Rosso. Les incohérences du procureur, quand la langue Pulaar ajourne le procès de Birama.

Le deuxième jour du procès de Biram Dah Ould Abeid a vu la promesse renouvelée de la forte mobilisation des militants et sympathisants du leader abolitionniste, comme au premier jour. On est venu en masse, au point de voir la garde nationale faire le déplacement de Nouakchott à Rosso pour appuyer une police visible sur la défensive.

Les huit prévenus sur les dix, ont tous été entendu et ont fait le procès de leurs geôliers présents le plus souvent dans la salle d’audiences qui se voyaient pointer d’un doigt accusateur. En effet, la journée du 25 décembre 2014 fût celle du procès de la torture dans la capitale du Trarza.

Brahim Ould Bilal,
professeur de philosophie a fait un véritable réquisitoire sur les bavures policières. « pourquoi devrions-nous à chaque fois fuir la police, la garde ou la gendarmerie » ? S’est-il inquiété avant d’enfoncer le clou de ce qui s’est relevé une véritable farce, avec des procès-verbaux. « Des comptes rendus de police, cousus de fil blanc parce que n’ayant aucune objectivité».

La répression sur les membres de l’Ira sera étayée par Abidine Ould Salem, chômeur de son état, qui a insisté sur la « division des races » de même que Tayib Ould Salem, Samba Aly Diagna, Dah Ould Bokh, et Khattry Ould Oumar ont tous montré à la barre que « la vérité », Al Haq, dans notre justice souffrirait d’un mal d’inspiration objective.

Mais la déliquescence de nos institutions judiciaires devrait surtout venir du prévenu hal-pulaar, Djyby Sow, le président de Kawtal- Yellitaare (entendez : Union pour la Rénovation). C’était son association qui marchait venant de Boghé via Nouakchott qui a croisé Biram et ses proches dans la capitale du Trarza par hasard.
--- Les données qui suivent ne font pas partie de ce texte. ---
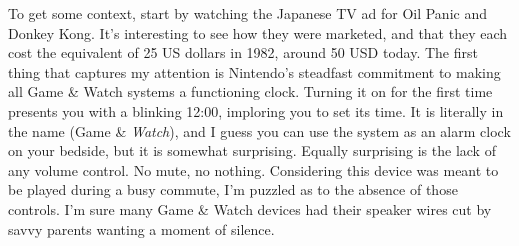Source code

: \documentclass{book}
\begin{document}
\FloatBarrier\vspace{\baselineskip}\centering
\begin{minipage}{0.45\linewidth}\captionsetup{labelformat=empty}\end{minipage}\vspace{2pt}
\begin{minipage}{0.45\linewidth}\captionsetup{labelformat=empty}\end{minipage}\vspace{2pt}
\begin{minipage}{0.45\linewidth}\captionsetup{labelformat=empty}\end{minipage}\vspace{2pt}
\begin{minipage}{0.45\linewidth}\captionsetup{labelformat=empty}\end{minipage}\vspace{2pt}
\begin{minipage}{0.45\linewidth}\captionsetup{labelformat=empty}\end{minipage}
\par\justifying
To get some context, start by watching the Japanese TV ad for Oil Panic and Donkey Kong. It’s interesting to see how they were marketed, and that they each cost the equivalent of 25 US dollars in 1982, around 50 USD today. The first thing that captures my attention is Nintendo’s steadfast commitment to making all Game \& Watch systems a functioning clock. Turning it on for the first time presents you with a blinking 12:00, imploring you to set its time. It is literally in the name (Game \& \emph{Watch}), and I guess you can use the system as an alarm clock on your bedside, but it is somewhat surprising. Equally surprising is the lack of any volume control. No mute, no nothing. Considering this device was meant to be played during a busy commute, I’m puzzled as to the absence of those controls. I’m sure many Game \& Watch devices had their speaker wires cut by savvy parents wanting a moment of silence.\par
\end{document}
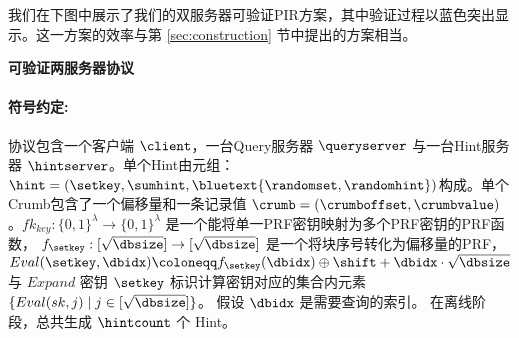 我们在下图中展示了我们的双服务器可验证PIR方案，其中验证过程以蓝色突出显示。这一方案的效率与第 \ref{sec:construction} 节中提出的方案相当。

    \begin{mdframed}
        \centering
        \textbf{可验证两服务器协议}

        \raggedright
        \paragraph{符号约定:} 协议包含一个客户端 $\client$，一台Query服务器 $\queryserver$ 与一台Hint服务器 $\hintserver$。单个Hint由元组：$\hint=(\setkey,\sumhint,\bluetext{\randomset,\randomhint})$构成。单个Crumb包含了一个偏移量和一条记录值 $\crumb=(\crumboffset,\crumbvalue)$。$fk_{key}:\{0,1\}^\lambda \to \{0,1\}^\lambda$ 是一个能将单一PRF密钥映射为多个PRF密钥的PRF函数， $f_{\setkey}: [\sqrt{\dbsize}]\to [\sqrt{\dbsize}]$ 是一个将块序号转化为偏移量的PRF，  $Eval(\setkey,\dbidx) \coloneqq f_{\setkey}(\dbidx)\oplus \shift + \dbidx\cdot\sqrt{\dbsize}$ 与 $Expand$ 密钥 $\setkey$ 标识计算密钥对应的集合内元素 $\{Eval(sk,j) \mid j\in[\sqrt{\dbsize}]\}$。  假设 $\dbidx$ 是需要查询的索引。 在离线阶段，总共生成 $\hintcount$ 个 Hint。


\end{mdframed}
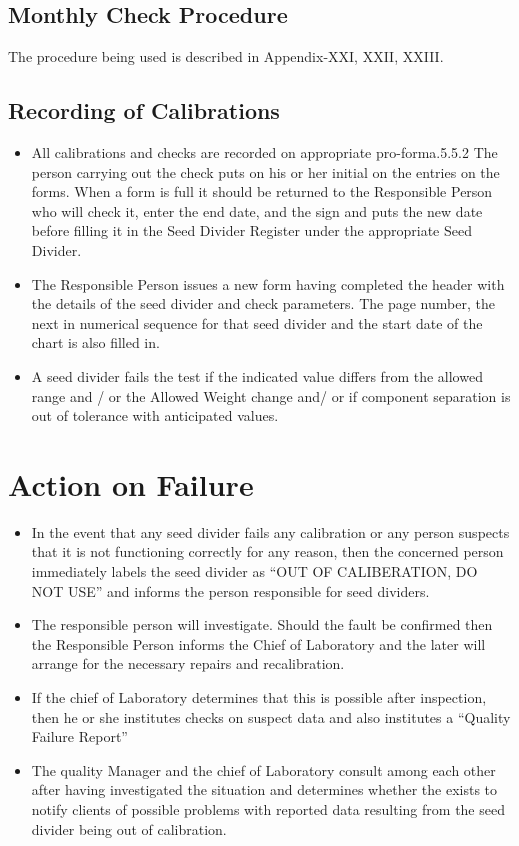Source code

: \documentclass[]{book}
\providecommand{\tightlist}{%
  \setlength{\itemsep}{0pt}\setlength{\parskip}{0pt}}
\begin{document}
\subsection{Monthly Check Procedure}\label{monthly-check-procedure}

The procedure being used is described in Appendix-XXI, XXII, XXIII.

\subsection{Recording of Calibrations}\label{recording-of-calibrations}

\begin{itemize}
\tightlist
\item
  All calibrations and checks are recorded on appropriate
  pro-forma.5.5.2 The person carrying out the check puts on his or her
  initial on the entries on the forms. When a form is full it should be
  returned to the Responsible Person who will check it, enter the end
  date, and the sign and puts the new date before filling it in the Seed
  Divider Register under the appropriate Seed Divider.
\item
  The Responsible Person issues a new form having completed the header
  with the details of the seed divider and check parameters. The page
  number, the next in numerical sequence for that seed divider and the
  start date of the chart is also filled in.
\item
  A seed divider fails the test if the indicated value differs from the
  allowed range and / or the Allowed Weight change and/ or if component
  separation is out of tolerance with anticipated values.
\end{itemize}

\section{Action on Failure}\label{action-on-failure}

\begin{itemize}
\tightlist
\item
  In the event that any seed divider fails any calibration or any person
  suspects that it is not functioning correctly for any reason, then the
  concerned person immediately labels the seed divider as ``OUT OF
  CALIBERATION, DO NOT USE'' and informs the person responsible for seed
  dividers.
\item
  The responsible person will investigate. Should the fault be confirmed
  then the Responsible Person informs the Chief of Laboratory and the
  later will arrange for the necessary repairs and recalibration.
\item
  If the chief of Laboratory determines that this is possible after
  inspection, then he or she institutes checks on suspect data and also
  institutes a ``Quality Failure Report''
\item
  The quality Manager and the chief of Laboratory consult among each
  other after having investigated the situation and determines whether
  the exists to notify clients of possible problems with reported data
  resulting from the seed divider being out of calibration.
\end{itemize}
\end{document}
Le mis en cause ne parlant par un piètre mot arabe ne pouvait communiquer avec le procureur qui lui aussi ne parle pulaar, le dialogue de sourd était enclenché avant le procès. Avec l’énergie du désespoir, celui qui avait jugé Hanana lors de sa tentative de putsch contre Taya, cherchait dans la Salle une personne qui parle pulaar.

On lui aurait proposé Me MBaye, il a refusé. « C’est un avocat de la défense », argue-t-il. La veille pourtant, il a laissé Lô Gourmo poser à Biram quatre questions en français et traduites en arabe par ses pairs. Les aveux des prévenus cueillis et traduits du français à l’arabe, donnent une idée de ce qui constitue dans nos prisons le véritable drame des nombreux prisonniers qui ne sont pas arabes qui y croupissent.

Et si le tribunal de Rosso, était en session ordinaire, Djiby Sow, s’entendrait certainement rétorquer, la fameuse phrase des limiers : « Tu vis en Mauritanie, pourquoi tu ne parles pas l’arabe » ? Comme si cela était une obligation. En tout cas, si le pulaar qui est la deuxième langue parlée dans le pays n’a pas un répondant, que dire du soninké et du wolof ?

Et s’il y a quatre langues dans le pays, la justice mauritanienne semble royalement l’ignorer, et dire qu’il y a un budget pour des traducteurs dans toutes ces langues. Où est-il passé ? Il n’en demeure pas moins que cette conspiration attentatoire à la démocratie entre les fils du pays, met davantage en évidence l’irresponsabilité de la justice et ses obligés de procureurs.

Pour se dédouaner de sa responsabilité manifeste, le juge a simplement renvoyé le procès au lundi prochain car on ne peut juger quelqu’un si on ne parvient pas à communiquer avec lui.

Si les responsabilités devaient être situées, ce ne serait certainement pas à l’encontre de Djiby Sow pour sa langue maternelle. En tout cas le procès de Rosso a fournit un éclairage importante sur la capacité de notre justice à montrer ses limites pour remplir correctement sa mission dans l’intérêt exclusif des citoyens. Des citoyens qui visiblement ne sont pas égaux devant elle.

«Dis-moi quelle langue tu parles, je te lirais ton avenir ». Pr. Seydou Kane.